Stored data entries
══════════
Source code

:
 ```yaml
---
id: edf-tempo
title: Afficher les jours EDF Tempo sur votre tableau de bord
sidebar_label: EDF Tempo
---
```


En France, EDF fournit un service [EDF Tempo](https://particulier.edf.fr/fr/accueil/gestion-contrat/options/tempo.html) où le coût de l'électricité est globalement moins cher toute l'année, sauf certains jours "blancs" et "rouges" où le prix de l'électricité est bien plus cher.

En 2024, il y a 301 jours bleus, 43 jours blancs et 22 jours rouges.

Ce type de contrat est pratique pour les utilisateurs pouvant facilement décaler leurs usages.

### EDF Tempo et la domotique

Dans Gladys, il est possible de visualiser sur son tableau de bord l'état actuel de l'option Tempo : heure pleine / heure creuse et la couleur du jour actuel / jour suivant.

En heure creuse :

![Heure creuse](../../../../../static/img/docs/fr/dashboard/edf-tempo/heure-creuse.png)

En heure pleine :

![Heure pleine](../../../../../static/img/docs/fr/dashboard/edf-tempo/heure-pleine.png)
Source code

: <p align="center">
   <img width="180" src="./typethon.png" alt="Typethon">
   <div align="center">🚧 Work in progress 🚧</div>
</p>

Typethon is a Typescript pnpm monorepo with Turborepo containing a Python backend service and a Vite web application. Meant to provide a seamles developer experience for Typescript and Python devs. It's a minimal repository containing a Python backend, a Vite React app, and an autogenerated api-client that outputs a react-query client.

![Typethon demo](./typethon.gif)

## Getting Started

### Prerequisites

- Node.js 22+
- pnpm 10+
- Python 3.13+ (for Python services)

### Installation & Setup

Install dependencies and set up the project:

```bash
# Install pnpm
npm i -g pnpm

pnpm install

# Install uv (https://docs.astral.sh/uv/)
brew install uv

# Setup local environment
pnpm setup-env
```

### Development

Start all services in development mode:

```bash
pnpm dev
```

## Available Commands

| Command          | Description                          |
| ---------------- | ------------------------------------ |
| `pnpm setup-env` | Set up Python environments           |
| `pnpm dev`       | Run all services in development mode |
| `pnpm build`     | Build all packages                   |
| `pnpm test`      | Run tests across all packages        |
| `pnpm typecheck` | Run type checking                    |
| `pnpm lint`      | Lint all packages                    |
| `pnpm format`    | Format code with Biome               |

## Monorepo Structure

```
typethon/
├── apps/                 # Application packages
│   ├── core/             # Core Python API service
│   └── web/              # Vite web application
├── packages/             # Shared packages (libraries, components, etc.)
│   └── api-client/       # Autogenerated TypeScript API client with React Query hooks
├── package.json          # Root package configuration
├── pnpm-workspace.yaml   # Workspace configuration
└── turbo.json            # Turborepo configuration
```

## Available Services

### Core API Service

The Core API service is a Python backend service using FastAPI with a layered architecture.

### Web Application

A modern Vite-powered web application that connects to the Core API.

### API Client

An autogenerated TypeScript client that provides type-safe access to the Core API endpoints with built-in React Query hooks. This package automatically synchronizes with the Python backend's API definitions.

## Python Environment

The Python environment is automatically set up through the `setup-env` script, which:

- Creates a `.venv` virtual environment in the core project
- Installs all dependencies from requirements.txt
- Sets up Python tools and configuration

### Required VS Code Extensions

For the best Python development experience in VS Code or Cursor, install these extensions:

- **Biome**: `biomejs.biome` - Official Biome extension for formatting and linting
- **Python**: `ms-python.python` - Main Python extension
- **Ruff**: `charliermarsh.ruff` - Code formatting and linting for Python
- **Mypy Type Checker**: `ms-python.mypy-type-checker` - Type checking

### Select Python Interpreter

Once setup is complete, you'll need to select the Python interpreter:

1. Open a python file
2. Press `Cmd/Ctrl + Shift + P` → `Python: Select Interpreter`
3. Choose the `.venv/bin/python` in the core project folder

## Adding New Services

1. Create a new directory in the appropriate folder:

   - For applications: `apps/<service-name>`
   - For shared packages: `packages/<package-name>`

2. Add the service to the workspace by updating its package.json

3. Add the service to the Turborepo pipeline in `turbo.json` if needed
══════════
EXERCISE:
Take the entries above and return only the lines from the one with "## Python Environment" to the one with "### Required VS Code Extensions", both included, unchanged.

SOLUTION TO THIS TASK:
## Python Environment

The Python environment is automatically set up through the `setup-env` script, which:

- Creates a `.venv` virtual environment in the core project
- Installs all dependencies from requirements.txt
- Sets up Python tools and configuration

### Required VS Code Extensions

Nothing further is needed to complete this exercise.